In our latest round of tests, IE8 scored a CRPI of 1.54, which means on average, users can expect 54 better overall performance from IE8 than they would have seen from IE7 running on Windows Vista SP2.
We also could not help but notice that the latest JScript update was applied to Windows XP and Vista platforms only — at least in the Automatic Updates distributions that we received. After those updates were applied, IE8 performance in Vista and XP were dragged down so heavily that IE8 on Windows 7 is now the fastest of the three platforms: 1.63 for Win7 versus 1.59 for XP and 1.41 for Vista. Since we’ve been testing on the Windows 7 RTM platform, browsers have typically been 10 to 15% faster on XP SP3 than on Win7.

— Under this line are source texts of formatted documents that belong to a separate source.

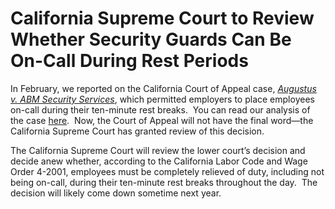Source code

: # California Supreme Court to Review Whether Security Guards Can Be On-Call During Rest Periods

In February, we reported on the California Court of Appeal case, [_Augustus v. ABM Security Services_](/documents/augustus-v-abm-ca-ct-appeals.pdf), which permitted employers to place employees on-call during their ten-minute rest breaks.  You can read our analysis of the case [here](/blog/2015/2/2/california-employers-can-require-employees-to-remain-on-call-during-rest-periods).  Now, the Court of Appeal will not have the final word—the California Supreme Court has granted review of this decision.

The California Supreme Court will review the lower court’s decision and decide anew whether, according to the California Labor Code and Wage Order 4-2001, employees must be completely relieved of duty, including not being on-call, during their ten-minute rest breaks throughout the day.  The decision will likely come down sometime next year.
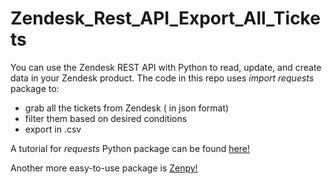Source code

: # Zendesk_Rest_API_Export_All_Tickets
You can use the Zendesk REST API with Python to read, update, and create data in your Zendesk product. 
The code in this repo uses *import requests* package to:

- grab all the tickets from Zendesk ( in json format)
- filter them based on desired conditions
- export in .csv 


A tutorial for *requests* Python package can be found [here!](https://help.zendesk.com/hc/en-us/articles/229136887-Zendesk-REST-API-tutorial-Python-edition)


Another more easy-to-use package is [Zenpy!](http://docs.facetoe.com.au/)

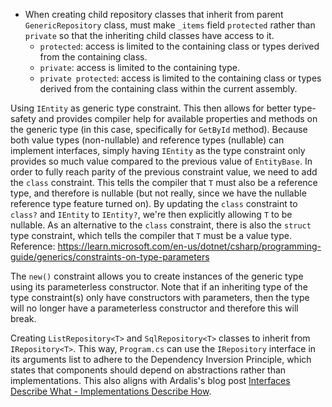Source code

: ﻿- When creating child repository classes that inherit from parent `GenericRepository` class, must make `_items` field `protected` rather than `private` so that the inheriting child classes have access to it.
  - `protected`: access is limited to the containing class or types derived from the containing class.
  - `private`: access  is limited to the containing type.
  - `private protected`: access is limited to the containing class or types derived from the containing class within the current assembly.

Using `IEntity` as generic type constraint. This then allows for better type-safety and provides compiler help for available properties and methods on the generic type (in this case, specifically for `GetById` method).
Because both value types (non-nullable) and reference types (nullable) can implement interfaces, simply having `IEntity` as the type constraint only provides so much value compared to the previous value of `EntityBase`. In order to fully reach parity of the previous constraint value, we need to add the `class` constraint. This tells the compiler that `T` must also be a reference type, and therefore is nullable (but not really, since we have the nullable reference type feature turned on). By updating the `class` constraint to `class?` and `IEntity` to `IEntity?`, we're then explicitly allowing `T` to be nullable. As an alternative to the `class` constraint, there is also the `struct` type constraint, which tells the compiler that `T` must be a value type.
Reference: https://learn.microsoft.com/en-us/dotnet/csharp/programming-guide/generics/constraints-on-type-parameters

The `new()` constraint allows you to create instances of the generic type using its parameterless constructor. Note that if an inheriting type of the type constraint(s) only have constructors with parameters, then the type will no longer have a parameterless constructor and therefore this will break.  

Creating `ListRepository<T>` and `SqlRepository<T>` classes to inherit from `IRepository<T>`. This way, `Program.cs` can use the `IRepository` interface in its arguments list to adhere to the Dependency Inversion Principle, which states that components should depend on abstractions rather than implementations. This also aligns with Ardalis's blog post [Interfaces Describe What - Implementations Describe How](https://ardalis.com/interfaces-describe-what-implementations-describe-how/).

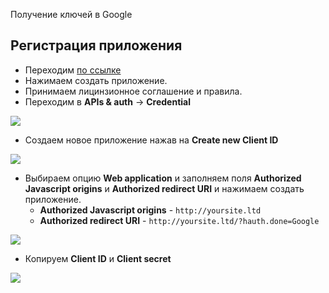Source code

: Получение ключей в Google

## Регистрация приложения

* Переходим [по ссылке][1]
* Нажимаем создать приложение.
* Принимаем лицинзионное соглашение и правила.
* Переходим в **APIs & auth** &rarr; **Credential**

[![](http://st.bezumkin.ru/files/9/e/7/9e75c595a6b5f8d2d7f3cfb8712f9732s.jpg)](http://st.bezumkin.ru/files/9/e/7/9e75c595a6b5f8d2d7f3cfb8712f9732.png)

* Создаем новое приложение нажав на **Create new Client ID**

[![](http://st.bezumkin.ru/files/c/9/c/c9cb6dbf2bd5a79133550733f7b7426es.jpg)](http://st.bezumkin.ru/files/c/9/c/c9cb6dbf2bd5a79133550733f7b7426e.png)

* Выбираем опцию **Web application** и заполняем поля **Authorized Javascript origins** и **Authorized redirect URI** и нажимаем создать приложение.
  * **Authorized Javascript origins** - `http://yoursite.ltd`
  * **Authorized redirect URI** - `http://yoursite.ltd/?hauth.done=Google`

[![](http://st.bezumkin.ru/files/3/a/8/3a83a7551e1486841476e253f2519338s.jpg)](http://st.bezumkin.ru/files/3/a/8/3a83a7551e1486841476e253f2519338.png)

* Копируем **Client ID** и **Client secret**

[![](http://st.bezumkin.ru/files/b/c/9/bc965d7b789dcf4571c3896e77445f56s.jpg)](http://st.bezumkin.ru/files/b/c/9/bc965d7b789dcf4571c3896e77445f56.png)


[1]: https://code.google.com/apis/console/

Meanwhile, the SunSpider test suite written by the WebKit team shows a noticeable slowdown in the calculation department in all categories, but again, on XP and Vista and not Windows 7. On XP, IE8’s SunSpider score slipped from a 6.02 to a 5.79. On Windows 7, meanwhile, the SunSpider score improved from a 5.66 to a 5.93. (These scores are relative; a 6.00 would mean “six times faster than IE7 on Vista SP2.” We post relative scores on tests using identical hardware in order that the hardware can be factored out of the equation; in other words, we believe IE8 is only 54% faster than IE7 on any machine you choose.)
It’s computational test scores where IE8 is flagging; by comparison, rendering scores are flat to slightly higher across the board. We’re still in the midst of tallying scores for other browsers, and plan to post those results along with test scores for the first public Mozilla Firefox 3.6 Beta 1 once that browser (finally) becomes available.
Some Betanews readers have asked us why we use IE7 on Vista as our performance index rather than IE8, and up to now, our answer has been because it’s the slowest browser we test, and thus gives us a more granular sense of performance improvements for all the more modern browsers in current use. If this trend keeps up, though, we may just change our minds.